WHAT IS EXPECTED:
Could you copy every line in the listing below that has the word "twitter"?

SOURCE DATA:
==================================================
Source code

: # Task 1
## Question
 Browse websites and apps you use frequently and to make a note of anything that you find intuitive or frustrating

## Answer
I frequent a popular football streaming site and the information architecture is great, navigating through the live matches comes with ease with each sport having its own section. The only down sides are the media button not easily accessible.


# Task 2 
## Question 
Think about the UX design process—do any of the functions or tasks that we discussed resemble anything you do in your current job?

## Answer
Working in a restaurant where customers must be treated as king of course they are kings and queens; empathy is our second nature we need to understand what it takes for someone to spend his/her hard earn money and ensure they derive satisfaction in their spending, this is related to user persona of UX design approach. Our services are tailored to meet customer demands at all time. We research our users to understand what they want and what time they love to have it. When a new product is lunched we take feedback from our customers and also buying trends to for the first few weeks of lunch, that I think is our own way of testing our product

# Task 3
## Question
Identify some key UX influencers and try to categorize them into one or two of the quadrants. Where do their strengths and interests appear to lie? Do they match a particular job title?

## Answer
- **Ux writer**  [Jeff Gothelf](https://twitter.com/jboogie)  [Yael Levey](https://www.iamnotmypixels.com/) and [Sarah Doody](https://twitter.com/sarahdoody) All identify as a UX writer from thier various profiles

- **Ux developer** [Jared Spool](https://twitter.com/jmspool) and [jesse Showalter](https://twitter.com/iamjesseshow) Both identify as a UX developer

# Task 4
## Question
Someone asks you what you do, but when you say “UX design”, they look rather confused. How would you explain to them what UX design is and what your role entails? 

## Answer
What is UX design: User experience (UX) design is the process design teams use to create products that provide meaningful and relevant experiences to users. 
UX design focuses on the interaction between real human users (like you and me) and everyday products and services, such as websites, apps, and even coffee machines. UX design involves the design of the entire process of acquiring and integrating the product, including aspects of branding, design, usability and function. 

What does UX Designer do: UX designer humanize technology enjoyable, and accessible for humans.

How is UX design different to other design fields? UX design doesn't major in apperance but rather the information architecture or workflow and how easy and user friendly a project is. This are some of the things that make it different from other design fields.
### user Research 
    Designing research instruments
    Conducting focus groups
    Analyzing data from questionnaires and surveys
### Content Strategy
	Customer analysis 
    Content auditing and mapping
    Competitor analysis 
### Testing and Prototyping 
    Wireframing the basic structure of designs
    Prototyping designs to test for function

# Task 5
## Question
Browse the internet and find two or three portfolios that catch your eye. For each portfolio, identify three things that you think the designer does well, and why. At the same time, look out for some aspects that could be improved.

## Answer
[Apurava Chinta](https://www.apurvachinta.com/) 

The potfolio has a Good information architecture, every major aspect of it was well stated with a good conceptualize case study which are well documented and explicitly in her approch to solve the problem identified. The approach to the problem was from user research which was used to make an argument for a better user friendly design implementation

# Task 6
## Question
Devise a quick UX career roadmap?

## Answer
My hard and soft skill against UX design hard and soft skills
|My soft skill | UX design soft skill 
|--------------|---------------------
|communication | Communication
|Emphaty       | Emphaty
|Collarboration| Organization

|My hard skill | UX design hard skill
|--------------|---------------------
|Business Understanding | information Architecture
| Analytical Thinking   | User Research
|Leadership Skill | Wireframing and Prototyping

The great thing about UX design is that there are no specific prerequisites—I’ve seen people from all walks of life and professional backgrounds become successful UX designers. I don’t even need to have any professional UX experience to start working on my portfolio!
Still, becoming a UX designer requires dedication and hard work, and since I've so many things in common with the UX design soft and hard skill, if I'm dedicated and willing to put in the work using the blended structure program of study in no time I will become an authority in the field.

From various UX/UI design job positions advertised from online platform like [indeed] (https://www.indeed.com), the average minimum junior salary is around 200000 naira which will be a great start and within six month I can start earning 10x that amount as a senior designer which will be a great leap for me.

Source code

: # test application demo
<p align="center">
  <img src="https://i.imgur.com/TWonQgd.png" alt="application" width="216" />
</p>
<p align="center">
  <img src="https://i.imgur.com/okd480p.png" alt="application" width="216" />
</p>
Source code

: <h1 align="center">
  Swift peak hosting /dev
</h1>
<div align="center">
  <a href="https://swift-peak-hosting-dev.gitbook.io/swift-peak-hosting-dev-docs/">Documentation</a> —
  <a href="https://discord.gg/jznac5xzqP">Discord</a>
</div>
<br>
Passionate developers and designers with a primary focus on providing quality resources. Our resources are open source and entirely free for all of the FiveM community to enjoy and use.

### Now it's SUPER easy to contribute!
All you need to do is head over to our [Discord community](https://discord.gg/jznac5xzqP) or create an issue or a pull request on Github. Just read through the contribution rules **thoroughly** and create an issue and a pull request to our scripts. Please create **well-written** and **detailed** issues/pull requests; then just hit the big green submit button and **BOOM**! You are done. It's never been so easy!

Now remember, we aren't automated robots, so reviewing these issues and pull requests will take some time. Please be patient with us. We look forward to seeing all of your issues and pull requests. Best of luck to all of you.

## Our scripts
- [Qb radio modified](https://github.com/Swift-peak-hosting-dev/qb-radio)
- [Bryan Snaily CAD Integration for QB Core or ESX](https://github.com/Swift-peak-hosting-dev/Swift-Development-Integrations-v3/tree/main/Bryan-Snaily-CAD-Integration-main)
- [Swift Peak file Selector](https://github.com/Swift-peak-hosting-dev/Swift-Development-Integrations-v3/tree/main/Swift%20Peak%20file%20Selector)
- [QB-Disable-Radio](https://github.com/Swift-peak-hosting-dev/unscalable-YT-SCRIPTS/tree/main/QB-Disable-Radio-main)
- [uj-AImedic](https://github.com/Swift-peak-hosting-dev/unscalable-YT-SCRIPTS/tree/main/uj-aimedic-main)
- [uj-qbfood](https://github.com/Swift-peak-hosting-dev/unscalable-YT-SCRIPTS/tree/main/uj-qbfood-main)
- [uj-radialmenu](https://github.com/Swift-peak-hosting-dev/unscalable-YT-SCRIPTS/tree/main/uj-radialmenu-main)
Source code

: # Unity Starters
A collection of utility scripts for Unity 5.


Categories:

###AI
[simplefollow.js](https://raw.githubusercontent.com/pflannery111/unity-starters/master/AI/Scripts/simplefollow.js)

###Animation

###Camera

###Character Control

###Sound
==================================================
ANSWER BELOW:
- **Ux writer**  [Jeff Gothelf](https://twitter.com/jboogie)  [Yael Levey](https://www.iamnotmypixels.com/) and [Sarah Doody](https://twitter.com/sarahdoody) All identify as a UX writer from thier various profiles
- **Ux developer** [Jared Spool](https://twitter.com/jmspool) and [jesse Showalter](https://twitter.com/iamjesseshow) Both identify as a UX developer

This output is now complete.